1)  EVERYONE needs to homeschool their kids -- unless of course you are a communist (yes someone actually said that to me)  or want to feed your children to wolves... (yes, I've been told that too...wish I was kidding.)  Back away from the Gothard product tables, people...stop watching the Duggars. 

 2)  Don't let your kids have pacifiers.  It will screw up their teeth and besides that they will never be able to break away from them, and may even start kindergarten with one.

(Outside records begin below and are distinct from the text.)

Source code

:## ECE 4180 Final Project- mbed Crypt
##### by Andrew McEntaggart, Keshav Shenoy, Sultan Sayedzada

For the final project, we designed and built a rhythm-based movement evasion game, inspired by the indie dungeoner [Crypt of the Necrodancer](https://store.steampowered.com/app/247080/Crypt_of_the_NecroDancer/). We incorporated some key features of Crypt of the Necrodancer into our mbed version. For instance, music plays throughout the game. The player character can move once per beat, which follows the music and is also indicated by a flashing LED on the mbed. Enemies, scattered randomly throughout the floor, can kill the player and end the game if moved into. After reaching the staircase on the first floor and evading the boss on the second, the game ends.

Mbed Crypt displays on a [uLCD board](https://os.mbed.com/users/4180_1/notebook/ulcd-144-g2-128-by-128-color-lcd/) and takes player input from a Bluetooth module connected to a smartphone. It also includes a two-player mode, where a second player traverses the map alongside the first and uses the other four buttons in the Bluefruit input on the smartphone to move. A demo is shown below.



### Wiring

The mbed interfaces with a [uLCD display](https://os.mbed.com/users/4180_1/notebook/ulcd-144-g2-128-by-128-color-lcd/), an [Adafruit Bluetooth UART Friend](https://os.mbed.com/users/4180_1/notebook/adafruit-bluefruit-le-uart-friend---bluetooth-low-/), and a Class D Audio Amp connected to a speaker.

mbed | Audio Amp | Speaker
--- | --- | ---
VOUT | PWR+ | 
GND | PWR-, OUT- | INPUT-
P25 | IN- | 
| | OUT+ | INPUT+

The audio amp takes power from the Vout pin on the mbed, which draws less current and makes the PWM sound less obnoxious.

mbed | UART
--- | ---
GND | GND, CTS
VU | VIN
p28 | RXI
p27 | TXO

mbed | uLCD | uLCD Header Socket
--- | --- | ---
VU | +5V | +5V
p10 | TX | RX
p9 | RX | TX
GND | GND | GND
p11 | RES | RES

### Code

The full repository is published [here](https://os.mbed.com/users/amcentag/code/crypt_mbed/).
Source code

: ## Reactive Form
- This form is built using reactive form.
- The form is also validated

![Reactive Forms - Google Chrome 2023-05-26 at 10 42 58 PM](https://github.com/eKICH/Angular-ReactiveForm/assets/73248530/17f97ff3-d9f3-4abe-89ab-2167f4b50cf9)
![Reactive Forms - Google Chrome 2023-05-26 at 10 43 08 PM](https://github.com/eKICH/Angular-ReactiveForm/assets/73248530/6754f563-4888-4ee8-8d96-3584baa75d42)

 3)  Be sure to keep everything strictly in the boundaries/boxes of:  God/Family/Work/Church/Everything else, and in that order, regardless of what may be happening at the time.   Even if someone in the church is in a head on collision and is instantly killed, stay at your kid's birthday party to prove a point - your family comes first!  After all, the person's dead anyway, so what can you do about it?  Your kid will always remember the birthday you stayed despite the tragedy.   [Sigh] On the other hand I've also received the terrible advice...if you're at your kid's school concert and Sister McGillicutty calls your cell phone to ask about something that is a non-emergency like Sunday School curriculum, answer the phone no matter what when you see that it's her on the caller ID, because she's an influential person Jezebel in the church and it will come back to bite you if you don't take her phone call immediately.  (Some people have no common sense in the first case, or in the second case they live in fear and intimidation.  No. Thank. You. Delete, delete, delete all that  advice.)

 4)  Children are meant to be seen and not heard.

 5)  Your husband is to lead you in your relationship with Christ and you are to look to him as your prophet, priest and king.  As a fantasy night in the bedroom, maybe?

 6)  It's important to have your children potty trained by the time they are two years old.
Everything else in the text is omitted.